DATA TO PROCESS START

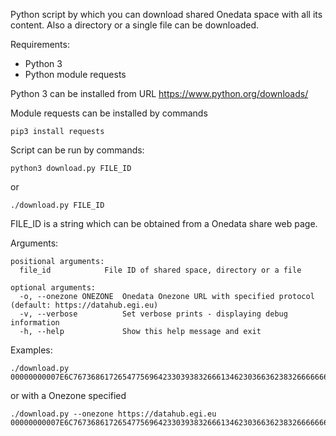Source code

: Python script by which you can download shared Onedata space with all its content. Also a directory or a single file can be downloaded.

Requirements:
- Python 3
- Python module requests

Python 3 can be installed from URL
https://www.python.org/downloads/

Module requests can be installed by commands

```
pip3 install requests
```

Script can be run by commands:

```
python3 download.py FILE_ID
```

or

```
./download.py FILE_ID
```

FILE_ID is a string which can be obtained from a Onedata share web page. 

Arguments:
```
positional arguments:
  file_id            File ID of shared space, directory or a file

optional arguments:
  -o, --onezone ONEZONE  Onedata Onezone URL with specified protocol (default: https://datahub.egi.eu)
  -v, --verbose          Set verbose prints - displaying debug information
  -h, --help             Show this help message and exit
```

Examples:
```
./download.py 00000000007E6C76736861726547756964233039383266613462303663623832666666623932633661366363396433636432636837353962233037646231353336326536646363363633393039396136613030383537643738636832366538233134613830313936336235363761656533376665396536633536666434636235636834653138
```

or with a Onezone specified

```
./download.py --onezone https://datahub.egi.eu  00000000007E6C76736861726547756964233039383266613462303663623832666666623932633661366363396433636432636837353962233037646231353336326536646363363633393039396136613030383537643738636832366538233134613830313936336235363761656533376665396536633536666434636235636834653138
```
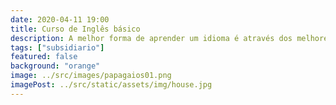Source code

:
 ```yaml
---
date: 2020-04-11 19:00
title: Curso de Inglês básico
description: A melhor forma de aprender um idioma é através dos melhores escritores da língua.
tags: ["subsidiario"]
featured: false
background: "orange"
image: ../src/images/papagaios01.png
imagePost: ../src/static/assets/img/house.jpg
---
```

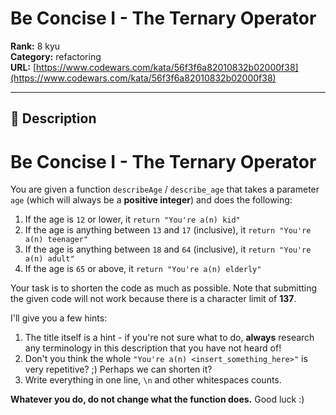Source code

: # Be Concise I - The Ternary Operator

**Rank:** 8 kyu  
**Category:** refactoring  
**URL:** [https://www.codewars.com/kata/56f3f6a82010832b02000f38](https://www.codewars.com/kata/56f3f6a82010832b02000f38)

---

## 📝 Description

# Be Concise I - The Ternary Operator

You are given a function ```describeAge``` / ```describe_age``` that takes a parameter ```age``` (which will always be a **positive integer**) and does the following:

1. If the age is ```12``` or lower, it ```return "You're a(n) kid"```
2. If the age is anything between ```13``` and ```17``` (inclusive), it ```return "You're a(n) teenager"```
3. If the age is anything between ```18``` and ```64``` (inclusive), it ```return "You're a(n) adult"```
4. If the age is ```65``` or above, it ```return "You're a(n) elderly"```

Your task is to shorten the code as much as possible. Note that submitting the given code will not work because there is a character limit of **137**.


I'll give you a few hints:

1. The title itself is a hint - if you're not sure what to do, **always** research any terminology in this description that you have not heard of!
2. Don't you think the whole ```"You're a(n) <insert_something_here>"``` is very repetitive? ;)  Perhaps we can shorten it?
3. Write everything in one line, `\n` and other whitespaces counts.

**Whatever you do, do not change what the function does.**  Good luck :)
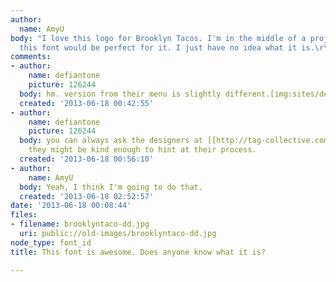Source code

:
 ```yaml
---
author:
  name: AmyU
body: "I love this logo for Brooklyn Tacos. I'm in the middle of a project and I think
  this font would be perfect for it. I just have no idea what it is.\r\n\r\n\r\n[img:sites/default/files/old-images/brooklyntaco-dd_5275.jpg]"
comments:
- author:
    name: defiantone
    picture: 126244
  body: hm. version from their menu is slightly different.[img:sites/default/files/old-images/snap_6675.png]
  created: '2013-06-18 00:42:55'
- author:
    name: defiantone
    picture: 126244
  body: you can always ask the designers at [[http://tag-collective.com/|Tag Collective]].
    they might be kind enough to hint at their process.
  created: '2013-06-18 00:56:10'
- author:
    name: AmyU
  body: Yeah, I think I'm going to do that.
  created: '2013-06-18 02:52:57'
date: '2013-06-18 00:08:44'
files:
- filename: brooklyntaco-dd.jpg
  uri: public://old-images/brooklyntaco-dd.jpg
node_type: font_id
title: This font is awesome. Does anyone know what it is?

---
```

DATA TO PROCESS END

* [ACTION ITEM]:
The number alone is the answer: work out how many lines in the data contain "default".

* [ANSWER TO THE PROBLEM]:
3